# Records from a data source:
________

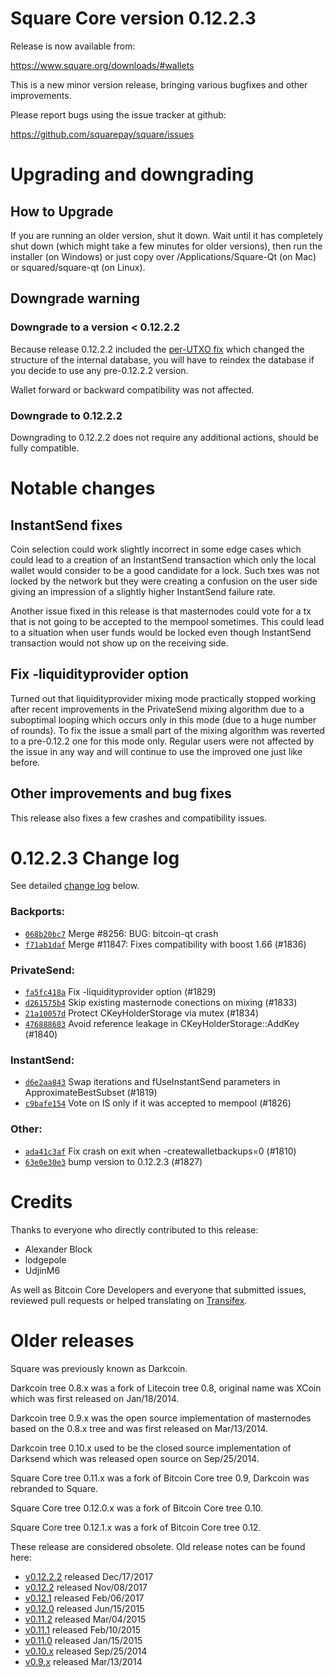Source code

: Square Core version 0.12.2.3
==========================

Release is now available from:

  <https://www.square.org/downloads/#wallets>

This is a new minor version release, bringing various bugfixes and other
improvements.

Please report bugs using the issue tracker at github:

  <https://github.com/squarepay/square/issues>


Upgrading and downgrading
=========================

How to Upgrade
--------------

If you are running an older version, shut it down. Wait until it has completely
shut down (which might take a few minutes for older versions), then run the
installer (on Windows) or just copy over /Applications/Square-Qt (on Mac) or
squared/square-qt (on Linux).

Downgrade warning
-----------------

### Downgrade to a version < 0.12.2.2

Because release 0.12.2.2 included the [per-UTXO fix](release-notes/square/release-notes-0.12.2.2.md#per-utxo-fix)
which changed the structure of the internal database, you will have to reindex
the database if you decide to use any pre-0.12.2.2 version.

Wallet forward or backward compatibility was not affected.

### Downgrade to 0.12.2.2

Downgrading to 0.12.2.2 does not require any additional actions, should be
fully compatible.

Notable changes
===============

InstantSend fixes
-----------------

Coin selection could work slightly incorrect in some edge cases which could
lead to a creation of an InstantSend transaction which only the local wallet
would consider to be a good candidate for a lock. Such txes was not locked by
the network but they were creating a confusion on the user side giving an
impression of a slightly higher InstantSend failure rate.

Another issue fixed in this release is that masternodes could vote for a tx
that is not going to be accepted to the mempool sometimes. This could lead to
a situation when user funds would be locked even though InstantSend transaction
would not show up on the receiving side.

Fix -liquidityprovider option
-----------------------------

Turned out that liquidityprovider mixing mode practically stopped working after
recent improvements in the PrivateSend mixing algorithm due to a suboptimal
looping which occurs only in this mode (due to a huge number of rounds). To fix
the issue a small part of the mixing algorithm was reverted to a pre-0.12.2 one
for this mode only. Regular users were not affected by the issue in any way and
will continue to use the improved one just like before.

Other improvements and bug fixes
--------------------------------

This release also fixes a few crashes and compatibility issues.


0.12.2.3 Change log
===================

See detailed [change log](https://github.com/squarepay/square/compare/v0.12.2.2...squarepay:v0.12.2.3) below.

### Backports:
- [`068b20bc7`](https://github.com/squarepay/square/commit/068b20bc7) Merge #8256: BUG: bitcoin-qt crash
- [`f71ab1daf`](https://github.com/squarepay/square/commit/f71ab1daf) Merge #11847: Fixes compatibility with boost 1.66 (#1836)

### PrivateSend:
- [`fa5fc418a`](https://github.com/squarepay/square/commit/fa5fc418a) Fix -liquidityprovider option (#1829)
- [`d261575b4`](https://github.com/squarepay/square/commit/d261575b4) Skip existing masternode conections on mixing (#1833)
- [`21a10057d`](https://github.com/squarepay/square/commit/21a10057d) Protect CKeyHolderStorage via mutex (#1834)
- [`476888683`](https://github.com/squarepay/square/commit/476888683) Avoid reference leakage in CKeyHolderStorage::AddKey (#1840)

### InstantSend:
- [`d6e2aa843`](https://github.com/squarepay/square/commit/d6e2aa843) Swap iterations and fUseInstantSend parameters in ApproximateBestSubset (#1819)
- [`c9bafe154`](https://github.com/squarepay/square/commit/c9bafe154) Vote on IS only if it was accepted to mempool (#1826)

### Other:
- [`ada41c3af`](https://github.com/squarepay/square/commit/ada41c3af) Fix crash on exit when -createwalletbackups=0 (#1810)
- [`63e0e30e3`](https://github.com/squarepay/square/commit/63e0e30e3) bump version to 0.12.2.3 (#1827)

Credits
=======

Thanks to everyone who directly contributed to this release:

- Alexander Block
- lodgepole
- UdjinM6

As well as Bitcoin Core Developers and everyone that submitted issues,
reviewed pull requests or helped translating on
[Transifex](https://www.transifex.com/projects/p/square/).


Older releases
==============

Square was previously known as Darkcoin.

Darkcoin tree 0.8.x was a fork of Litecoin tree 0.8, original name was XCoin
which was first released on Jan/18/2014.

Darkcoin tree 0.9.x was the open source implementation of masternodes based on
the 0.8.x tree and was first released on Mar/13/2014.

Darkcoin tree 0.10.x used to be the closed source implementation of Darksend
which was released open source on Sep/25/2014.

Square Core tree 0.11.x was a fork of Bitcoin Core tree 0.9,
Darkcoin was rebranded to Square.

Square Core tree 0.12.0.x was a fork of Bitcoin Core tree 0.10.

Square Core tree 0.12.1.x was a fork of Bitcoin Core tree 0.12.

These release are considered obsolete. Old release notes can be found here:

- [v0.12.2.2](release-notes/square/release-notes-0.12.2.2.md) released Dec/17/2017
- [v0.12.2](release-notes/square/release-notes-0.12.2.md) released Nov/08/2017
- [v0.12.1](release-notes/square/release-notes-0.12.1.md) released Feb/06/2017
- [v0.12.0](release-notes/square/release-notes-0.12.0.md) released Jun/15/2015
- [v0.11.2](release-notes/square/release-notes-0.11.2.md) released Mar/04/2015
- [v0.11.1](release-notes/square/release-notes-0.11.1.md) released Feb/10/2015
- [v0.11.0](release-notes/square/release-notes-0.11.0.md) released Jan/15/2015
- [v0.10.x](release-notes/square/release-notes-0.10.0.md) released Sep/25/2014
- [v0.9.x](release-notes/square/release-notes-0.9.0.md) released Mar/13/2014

________

Reproduce the lines above exactly, please, but not the pictures in them.

Source code

: Square Core version 0.12.2.3
==========================

Release is now available from:

  <https://www.square.org/downloads/#wallets>

This is a new minor version release, bringing various bugfixes and other
improvements.

Please report bugs using the issue tracker at github:

  <https://github.com/squarepay/square/issues>


Upgrading and downgrading
=========================

How to Upgrade
--------------

If you are running an older version, shut it down. Wait until it has completely
shut down (which might take a few minutes for older versions), then run the
installer (on Windows) or just copy over /Applications/Square-Qt (on Mac) or
squared/square-qt (on Linux).

Downgrade warning
-----------------

### Downgrade to a version < 0.12.2.2

Because release 0.12.2.2 included the [per-UTXO fix](release-notes/square/release-notes-0.12.2.2.md#per-utxo-fix)
which changed the structure of the internal database, you will have to reindex
the database if you decide to use any pre-0.12.2.2 version.

Wallet forward or backward compatibility was not affected.

### Downgrade to 0.12.2.2

Downgrading to 0.12.2.2 does not require any additional actions, should be
fully compatible.

Notable changes
===============

InstantSend fixes
-----------------

Coin selection could work slightly incorrect in some edge cases which could
lead to a creation of an InstantSend transaction which only the local wallet
would consider to be a good candidate for a lock. Such txes was not locked by
the network but they were creating a confusion on the user side giving an
impression of a slightly higher InstantSend failure rate.

Another issue fixed in this release is that masternodes could vote for a tx
that is not going to be accepted to the mempool sometimes. This could lead to
a situation when user funds would be locked even though InstantSend transaction
would not show up on the receiving side.

Fix -liquidityprovider option
-----------------------------

Turned out that liquidityprovider mixing mode practically stopped working after
recent improvements in the PrivateSend mixing algorithm due to a suboptimal
looping which occurs only in this mode (due to a huge number of rounds). To fix
the issue a small part of the mixing algorithm was reverted to a pre-0.12.2 one
for this mode only. Regular users were not affected by the issue in any way and
will continue to use the improved one just like before.

Other improvements and bug fixes
--------------------------------

This release also fixes a few crashes and compatibility issues.


0.12.2.3 Change log
===================

See detailed [change log](https://github.com/squarepay/square/compare/v0.12.2.2...squarepay:v0.12.2.3) below.

### Backports:
- [`068b20bc7`](https://github.com/squarepay/square/commit/068b20bc7) Merge #8256: BUG: bitcoin-qt crash
- [`f71ab1daf`](https://github.com/squarepay/square/commit/f71ab1daf) Merge #11847: Fixes compatibility with boost 1.66 (#1836)

### PrivateSend:
- [`fa5fc418a`](https://github.com/squarepay/square/commit/fa5fc418a) Fix -liquidityprovider option (#1829)
- [`d261575b4`](https://github.com/squarepay/square/commit/d261575b4) Skip existing masternode conections on mixing (#1833)
- [`21a10057d`](https://github.com/squarepay/square/commit/21a10057d) Protect CKeyHolderStorage via mutex (#1834)
- [`476888683`](https://github.com/squarepay/square/commit/476888683) Avoid reference leakage in CKeyHolderStorage::AddKey (#1840)

### InstantSend:
- [`d6e2aa843`](https://github.com/squarepay/square/commit/d6e2aa843) Swap iterations and fUseInstantSend parameters in ApproximateBestSubset (#1819)
- [`c9bafe154`](https://github.com/squarepay/square/commit/c9bafe154) Vote on IS only if it was accepted to mempool (#1826)

### Other:
- [`ada41c3af`](https://github.com/squarepay/square/commit/ada41c3af) Fix crash on exit when -createwalletbackups=0 (#1810)
- [`63e0e30e3`](https://github.com/squarepay/square/commit/63e0e30e3) bump version to 0.12.2.3 (#1827)

Credits
=======

Thanks to everyone who directly contributed to this release:

- Alexander Block
- lodgepole
- UdjinM6

As well as Bitcoin Core Developers and everyone that submitted issues,
reviewed pull requests or helped translating on
[Transifex](https://www.transifex.com/projects/p/square/).


Older releases
==============

Square was previously known as Darkcoin.

Darkcoin tree 0.8.x was a fork of Litecoin tree 0.8, original name was XCoin
which was first released on Jan/18/2014.

Darkcoin tree 0.9.x was the open source implementation of masternodes based on
the 0.8.x tree and was first released on Mar/13/2014.

Darkcoin tree 0.10.x used to be the closed source implementation of Darksend
which was released open source on Sep/25/2014.

Square Core tree 0.11.x was a fork of Bitcoin Core tree 0.9,
Darkcoin was rebranded to Square.

Square Core tree 0.12.0.x was a fork of Bitcoin Core tree 0.10.

Square Core tree 0.12.1.x was a fork of Bitcoin Core tree 0.12.

These release are considered obsolete. Old release notes can be found here:

- [v0.12.2.2](release-notes/square/release-notes-0.12.2.2.md) released Dec/17/2017
- [v0.12.2](release-notes/square/release-notes-0.12.2.md) released Nov/08/2017
- [v0.12.1](release-notes/square/release-notes-0.12.1.md) released Feb/06/2017
- [v0.12.0](release-notes/square/release-notes-0.12.0.md) released Jun/15/2015
- [v0.11.2](release-notes/square/release-notes-0.11.2.md) released Mar/04/2015
- [v0.11.1](release-notes/square/release-notes-0.11.1.md) released Feb/10/2015
- [v0.11.0](release-notes/square/release-notes-0.11.0.md) released Jan/15/2015
- [v0.10.x](release-notes/square/release-notes-0.10.0.md) released Sep/25/2014
- [v0.9.x](release-notes/square/release-notes-0.9.0.md) released Mar/13/2014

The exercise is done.